The last parameter corresponds to the overall mean (the last column in
your design matrix, which is just a constant).
> Secondly, I set the units for design to “seconds” instead of the default
> “scans”. I defined the condition in seconds, but the motion parameters are
> in scans. There are 82 rows. When I add the rp_*.txt file to the “multiple
> regressors” field of the “Subject/Session” added to the “Data & Design”
> portion, does it automatically assume that it is in scans? Will this mess my
> analysis up? If not, what can I do to convert it to seconds? Because it
> would be easier for future when I convert everything to seconds.

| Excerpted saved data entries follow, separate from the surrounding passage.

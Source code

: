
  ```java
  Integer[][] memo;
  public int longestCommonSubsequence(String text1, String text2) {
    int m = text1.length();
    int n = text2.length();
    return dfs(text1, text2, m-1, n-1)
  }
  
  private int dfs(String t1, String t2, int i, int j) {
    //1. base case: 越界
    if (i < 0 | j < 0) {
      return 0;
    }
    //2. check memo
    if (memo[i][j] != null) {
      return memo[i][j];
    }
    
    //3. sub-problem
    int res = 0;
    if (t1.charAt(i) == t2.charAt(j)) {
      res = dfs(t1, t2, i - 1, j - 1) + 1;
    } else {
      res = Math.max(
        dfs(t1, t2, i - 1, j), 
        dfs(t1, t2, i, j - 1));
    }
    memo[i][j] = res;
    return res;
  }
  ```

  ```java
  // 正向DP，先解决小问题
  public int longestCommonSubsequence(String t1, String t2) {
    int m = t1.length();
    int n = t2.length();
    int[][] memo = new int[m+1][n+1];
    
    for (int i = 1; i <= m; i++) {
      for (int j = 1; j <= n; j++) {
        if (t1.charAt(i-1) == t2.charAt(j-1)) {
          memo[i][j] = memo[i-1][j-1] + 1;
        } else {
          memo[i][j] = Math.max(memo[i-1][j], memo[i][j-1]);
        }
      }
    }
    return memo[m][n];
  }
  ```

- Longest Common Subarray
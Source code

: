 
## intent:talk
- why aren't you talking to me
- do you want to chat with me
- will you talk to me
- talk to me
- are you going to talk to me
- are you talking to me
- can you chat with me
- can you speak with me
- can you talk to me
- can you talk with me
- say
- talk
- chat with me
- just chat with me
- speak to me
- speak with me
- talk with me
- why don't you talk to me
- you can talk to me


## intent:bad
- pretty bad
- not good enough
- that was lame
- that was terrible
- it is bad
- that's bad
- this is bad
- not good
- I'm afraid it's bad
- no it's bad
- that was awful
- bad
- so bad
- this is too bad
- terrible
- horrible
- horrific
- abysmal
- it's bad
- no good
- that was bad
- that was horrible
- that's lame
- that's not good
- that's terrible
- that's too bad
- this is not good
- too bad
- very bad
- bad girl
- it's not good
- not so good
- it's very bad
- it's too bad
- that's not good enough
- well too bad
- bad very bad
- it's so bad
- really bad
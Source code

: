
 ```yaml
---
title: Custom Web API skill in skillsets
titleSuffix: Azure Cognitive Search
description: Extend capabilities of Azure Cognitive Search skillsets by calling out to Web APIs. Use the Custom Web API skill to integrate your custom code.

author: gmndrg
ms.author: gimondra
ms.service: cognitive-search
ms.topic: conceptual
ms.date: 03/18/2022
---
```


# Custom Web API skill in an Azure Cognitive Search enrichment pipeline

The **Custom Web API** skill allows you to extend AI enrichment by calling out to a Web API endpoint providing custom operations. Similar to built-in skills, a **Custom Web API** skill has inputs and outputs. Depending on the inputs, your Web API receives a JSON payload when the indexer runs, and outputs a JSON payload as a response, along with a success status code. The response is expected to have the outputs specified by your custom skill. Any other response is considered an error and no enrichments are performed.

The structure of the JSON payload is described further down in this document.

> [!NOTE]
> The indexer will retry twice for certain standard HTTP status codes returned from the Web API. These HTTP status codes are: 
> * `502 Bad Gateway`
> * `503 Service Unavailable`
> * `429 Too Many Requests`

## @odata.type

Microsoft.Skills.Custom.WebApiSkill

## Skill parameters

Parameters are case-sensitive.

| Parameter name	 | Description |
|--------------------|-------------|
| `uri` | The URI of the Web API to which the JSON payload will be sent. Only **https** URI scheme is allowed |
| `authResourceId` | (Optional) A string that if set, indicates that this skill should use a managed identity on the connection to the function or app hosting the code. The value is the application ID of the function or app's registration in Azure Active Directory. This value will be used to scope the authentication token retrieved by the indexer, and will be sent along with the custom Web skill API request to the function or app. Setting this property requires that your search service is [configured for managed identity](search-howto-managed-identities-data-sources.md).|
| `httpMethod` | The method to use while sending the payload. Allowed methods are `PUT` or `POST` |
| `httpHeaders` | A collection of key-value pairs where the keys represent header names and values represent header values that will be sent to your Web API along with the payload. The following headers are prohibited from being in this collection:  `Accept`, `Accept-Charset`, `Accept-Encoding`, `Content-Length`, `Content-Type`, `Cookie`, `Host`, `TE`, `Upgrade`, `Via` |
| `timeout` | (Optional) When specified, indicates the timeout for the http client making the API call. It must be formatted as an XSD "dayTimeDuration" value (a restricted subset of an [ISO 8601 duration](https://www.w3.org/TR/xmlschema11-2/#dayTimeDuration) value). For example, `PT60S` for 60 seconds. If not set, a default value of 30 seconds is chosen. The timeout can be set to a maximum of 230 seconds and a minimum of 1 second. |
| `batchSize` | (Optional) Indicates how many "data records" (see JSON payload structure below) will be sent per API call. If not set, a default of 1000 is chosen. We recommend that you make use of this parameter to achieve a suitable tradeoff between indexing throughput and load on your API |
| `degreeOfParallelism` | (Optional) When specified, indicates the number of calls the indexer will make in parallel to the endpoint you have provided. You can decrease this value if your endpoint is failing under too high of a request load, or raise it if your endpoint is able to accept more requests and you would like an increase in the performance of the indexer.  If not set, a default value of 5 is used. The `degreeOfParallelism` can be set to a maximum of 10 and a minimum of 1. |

The way that "regressors" are handled in SPM during the first level is
to have one value per scan, so these can be added as-is (regressors
are not convolved with a basis function, like the hrf, so are treated
somewhat differently than "conditions" in SPM). You can use the
"multiple regressors" option to enter all the movement parameters in
one go.
> Finally, I am very confused regarding the 2nd level analysis. Assuming each
> beta is for one condition, if I had the betas of several control subjects
> and patients for the same condition, I want to get the group activation maps
> for both the patients and the controls. And I also want to find the
> differences in the activation between the two groups. What do I use for
> that? One-sample t-test, 2-sample t-test, paired t-test, multiple regression
> or flexible factorial? When would I use each design in the 2nd level
> analysis? I want to do random effects analysis. I’ll appreciate any help.
The simplest approach would be:
-To get the mean activation for condition A for controls -> 1 sample t
test on beta*/con* images for controls
-To get the mean activation for condition A for patients -> 1 sample t
test on beta*/con* images for patients
-To compare patients and controls, 2 sample t test (and assume
variances are not equal) on those same images.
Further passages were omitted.